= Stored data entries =
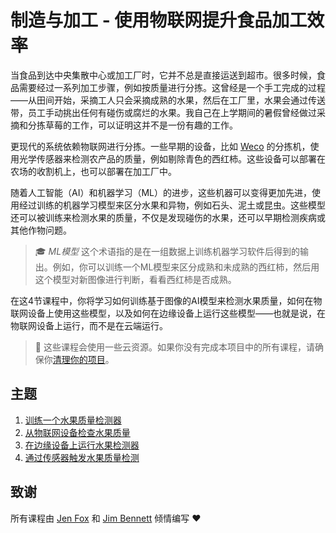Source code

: <!--
CO_OP_TRANSLATOR_METADATA:
{
  "original_hash": "3764e089adf2d5801272bc0895f8498b",
  "translation_date": "2025-08-24T21:19:05+00:00",
  "source_file": "4-manufacturing/README.md",
  "language_code": "zh"
}
-->
# 制造与加工 - 使用物联网提升食品加工效率

当食品到达中央集散中心或加工厂时，它并不总是直接运送到超市。很多时候，食品需要经过一系列加工步骤，例如按质量进行分拣。这曾经是一个手工完成的过程——从田间开始，采摘工人只会采摘成熟的水果，然后在工厂里，水果会通过传送带，员工手动挑出任何有碰伤或腐烂的水果。我自己在上学期间的暑假曾经做过采摘和分拣草莓的工作，可以证明这并不是一份有趣的工作。

更现代的系统依赖物联网进行分拣。一些早期的设备，比如 [Weco](https://wecotek.com) 的分拣机，使用光学传感器来检测农产品的质量，例如剔除青色的西红柿。这些设备可以部署在农场的收割机上，也可以部署在加工厂中。

随着人工智能（AI）和机器学习（ML）的进步，这些机器可以变得更加先进，使用经过训练的机器学习模型来区分水果和异物，例如石头、泥土或昆虫。这些模型还可以被训练来检测水果的质量，不仅是发现碰伤的水果，还可以早期检测疾病或其他作物问题。

> 🎓 *ML模型* 这个术语指的是在一组数据上训练机器学习软件后得到的输出。例如，你可以训练一个ML模型来区分成熟和未成熟的西红柿，然后用这个模型对新图像进行判断，看看西红柿是否成熟。

在这4节课程中，你将学习如何训练基于图像的AI模型来检测水果质量，如何在物联网设备上使用这些模型，以及如何在边缘设备上运行这些模型——也就是说，在物联网设备上运行，而不是在云端运行。

> 💁 这些课程会使用一些云资源。如果你没有完成本项目中的所有课程，请确保你[清理你的项目](../clean-up.md)。

## 主题

1. [训练一个水果质量检测器](./lessons/1-train-fruit-detector/README.md)
1. [从物联网设备检查水果质量](./lessons/2-check-fruit-from-device/README.md)
1. [在边缘设备上运行水果检测器](./lessons/3-run-fruit-detector-edge/README.md)
1. [通过传感器触发水果质量检测](./lessons/4-trigger-fruit-detector/README.md)

## 致谢

所有课程由 [Jen Fox](https://github.com/jenfoxbot) 和 [Jim Bennett](https://GitHub.com/JimBobBennett) 倾情编写 ♥️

= Work order =
Quote each entry above verbatim and drop the pictures.

= Result of this exercise =
Source code

: <!--
CO_OP_TRANSLATOR_METADATA:
{
  "original_hash": "3764e089adf2d5801272bc0895f8498b",
  "translation_date": "2025-08-24T21:19:05+00:00",
  "source_file": "4-manufacturing/README.md",
  "language_code": "zh"
}
-->
# 制造与加工 - 使用物联网提升食品加工效率

当食品到达中央集散中心或加工厂时，它并不总是直接运送到超市。很多时候，食品需要经过一系列加工步骤，例如按质量进行分拣。这曾经是一个手工完成的过程——从田间开始，采摘工人只会采摘成熟的水果，然后在工厂里，水果会通过传送带，员工手动挑出任何有碰伤或腐烂的水果。我自己在上学期间的暑假曾经做过采摘和分拣草莓的工作，可以证明这并不是一份有趣的工作。

更现代的系统依赖物联网进行分拣。一些早期的设备，比如 [Weco](https://wecotek.com) 的分拣机，使用光学传感器来检测农产品的质量，例如剔除青色的西红柿。这些设备可以部署在农场的收割机上，也可以部署在加工厂中。

随着人工智能（AI）和机器学习（ML）的进步，这些机器可以变得更加先进，使用经过训练的机器学习模型来区分水果和异物，例如石头、泥土或昆虫。这些模型还可以被训练来检测水果的质量，不仅是发现碰伤的水果，还可以早期检测疾病或其他作物问题。

> 🎓 *ML模型* 这个术语指的是在一组数据上训练机器学习软件后得到的输出。例如，你可以训练一个ML模型来区分成熟和未成熟的西红柿，然后用这个模型对新图像进行判断，看看西红柿是否成熟。

在这4节课程中，你将学习如何训练基于图像的AI模型来检测水果质量，如何在物联网设备上使用这些模型，以及如何在边缘设备上运行这些模型——也就是说，在物联网设备上运行，而不是在云端运行。

> 💁 这些课程会使用一些云资源。如果你没有完成本项目中的所有课程，请确保你[清理你的项目](../clean-up.md)。

## 主题

1. [训练一个水果质量检测器](./lessons/1-train-fruit-detector/README.md)
1. [从物联网设备检查水果质量](./lessons/2-check-fruit-from-device/README.md)
1. [在边缘设备上运行水果检测器](./lessons/3-run-fruit-detector-edge/README.md)
1. [通过传感器触发水果质量检测](./lessons/4-trigger-fruit-detector/README.md)

## 致谢

所有课程由 [Jen Fox](https://github.com/jenfoxbot) 和 [Jim Bennett](https://GitHub.com/JimBobBennett) 倾情编写 ♥️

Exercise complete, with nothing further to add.